This regular expression works to capture IP addresses. I need one to capture this format:
(1.1.1.1,230.1.1.1)
How do I find a proper RegEx?
I would like to extract (S,G) as:
1.1.1.1 230.1.1.1
(...)
match = re.findall(r'^((25[0-5]|2[0-4][0-9]|[01]?[0-9][0-9]?)\.){3}(25[0-5]|2[0-4][0-9]|[01]?[0-9][0-9]?)$' , line)
(...)
You already have a pattern for one IP address. Now that you want to find a parenthesized pair of IP addresses, you could just repeat that pattern, putting , in between and \( \). If you want to search multiple lines, you may want to add the multiline flag (?m). To actually capture each address en bloc, you have to enclose it as one more group. This would make:
match = re.findall(r'(?m)^\((((25[0-5]|2[0-4][0-9]|[01]?[0-9][0-9]?)\.){3}(25[0-5]|2[0-4][0-9]|[01]?[0-9][0-9]?))'
+',(((25[0-5]|2[0-4][0-9]|[01]?[0-9][0-9]?)\.){3}(25[0-5]|2[0-4][0-9]|[01]?[0-9][0-9]?))\)$' , line)
for m in match:
S = m[0]
G = m[4]
print S, G
That is of course ugly.
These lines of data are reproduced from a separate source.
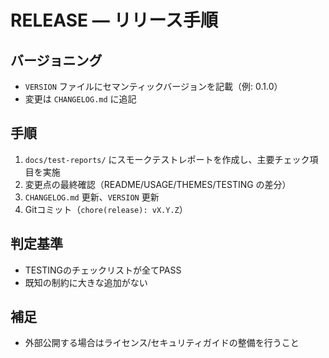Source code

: # RELEASE — リリース手順

## バージョニング

- `VERSION` ファイルにセマンティックバージョンを記載（例: 0.1.0）
- 変更は `CHANGELOG.md` に追記

## 手順

1. `docs/test-reports/` にスモークテストレポートを作成し、主要チェック項目を実施
2. 変更点の最終確認（README/USAGE/THEMES/TESTING の差分）
3. `CHANGELOG.md` 更新、`VERSION` 更新
4. Gitコミット（`chore(release): vX.Y.Z`）

## 判定基準

- TESTINGのチェックリストが全てPASS
- 既知の制約に大きな追加がない

## 補足

- 外部公開する場合はライセンス/セキュリティガイドの整備を行うこと
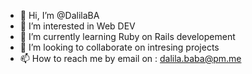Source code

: - 👋 Hi, I’m @DalilaBA
- 👀 I’m interested in Web DEV
- 🌱 I’m currently learning Ruby on Rails developement
- 💞️ I’m looking to collaborate on intresing projects
- 📫 How to reach me by email on : dalila.baba@pm.me

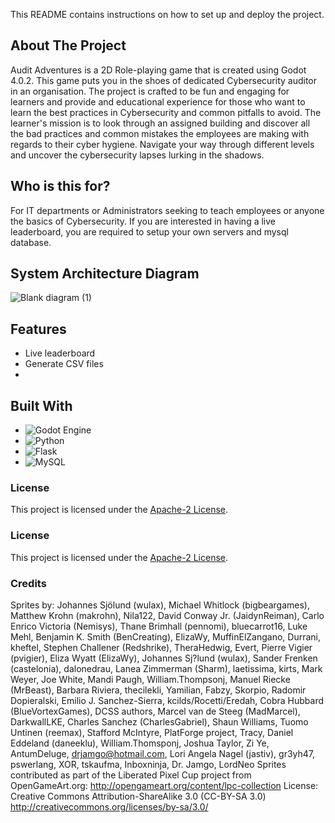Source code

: This README contains instructions on how to set up and deploy the project.

<!-- ABOUT THE PROJECT -->
## About The Project
Audit Adventures is a 2D Role-playing game that is created using Godot 4.0.2. This game puts you in the shoes of dedicated Cybersecurity auditor in an organisation. The project is crafted to be fun and engaging for learners and provide and educational experience for those who want to learn the best practices in Cybersecurity and common pitfalls to avoid. The learner's mission is to look through an assigned building and discover all the bad practices and common mistakes the employees are making with regards to their cyber hygiene. Navigate your way through different levels and uncover the cybersecurity lapses lurking in the shadows.


## Who is this for?
For IT departments or Administrators seeking to teach employees or anyone the basics of Cybersecurity. If you are interested in having a live leaderboard, you are required to setup your own servers and mysql database. 

## System Architecture Diagram
![Blank diagram (1)](https://github.com/Takaman/Godot-Project/assets/91510432/63f84c73-58ee-47df-b312-b70f88744cb8)


## Features 
* Live leaderboard
* Generate CSV files
* 

## Built With

* ![Godot Engine](https://img.shields.io/badge/GODOT-%23FFFFFF.svg?style=for-the-badge&logo=godot-engine)
* ![Python](https://img.shields.io/badge/python-3670A0?style=for-the-badge&logo=python&logoColor=ffdd54)
* ![Flask](https://img.shields.io/badge/flask-%23000.svg?style=for-the-badge&logo=flask&logoColor=white)
* ![MySQL](https://img.shields.io/badge/mysql-%2300f.svg?style=for-the-badge&logo=mysql&logoColor=white)


### License

This project is licensed under the [Apache-2 License](https://github.com/heroiclabs/nakama-godot/blob/master/LICENSE).

<!-- MARKDOWN LINKS & IMAGES -->
<!-- https://www.markdownguide.org/basic-syntax/#reference-style-links -->

### License

This project is licensed under the [Apache-2 License](https://github.com/heroiclabs/nakama-godot/blob/master/LICENSE).


### Credits
Sprites by: Johannes Sjölund (wulax), Michael Whitlock (bigbeargames), Matthew Krohn (makrohn), Nila122, David Conway Jr. (JaidynReiman), Carlo Enrico Victoria (Nemisys), Thane Brimhall (pennomi), bluecarrot16, Luke Mehl, Benjamin K. Smith (BenCreating), ElizaWy, MuffinElZangano, Durrani, kheftel, Stephen Challener (Redshrike), TheraHedwig, Evert, Pierre Vigier (pvigier), Eliza Wyatt (ElizaWy), Johannes Sj?lund (wulax), Sander Frenken (castelonia), dalonedrau, Lanea Zimmerman (Sharm), laetissima, kirts, Mark Weyer, Joe White, Mandi Paugh, William.Thompsonj, Manuel Riecke (MrBeast), Barbara Riviera, thecilekli, Yamilian, Fabzy, Skorpio, Radomir Dopieralski, Emilio J. Sanchez-Sierra, kcilds/Rocetti/Eredah, Cobra Hubbard (BlueVortexGames), DCSS authors, Marcel van de Steeg (MadMarcel), DarkwallLKE, Charles Sanchez (CharlesGabriel), Shaun Williams, Tuomo Untinen (reemax), Stafford McIntyre, PlatForge project, Tracy, Daniel Eddeland (daneeklu), William.Thomsponj, Joshua Taylor, Zi Ye, AntumDeluge, drjamgo@hotmail.com, Lori Angela Nagel (jastiv), gr3yh47, pswerlang, XOR, tskaufma, Inboxninja, Dr. Jamgo, LordNeo Sprites contributed as part of the Liberated Pixel Cup project from OpenGameArt.org: http://opengameart.org/content/lpc-collection License: Creative Commons Attribution-ShareAlike 3.0 (CC-BY-SA 3.0) http://creativecommons.org/licenses/by-sa/3.0/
We can improve it in a way by factoring out the repeated parts, e. g.:
I = '(?:25[0-5]|2[0-4][0-9]|[01]?[0-9][0-9]?)' # pattern for 1 to 255
IP = '(?:' +I+ '\.){3}' +I # pattern for IP address
SG = '(?m)^\((' +IP+ '),(' +IP+ ')\)$' # pattern for (S,G)
match = re.findall(SG, line);
for S, G in match:
print S, G
Here I also inserted ?: in groups which don't need to be retrieved, so that only the IP addresses remain in the match.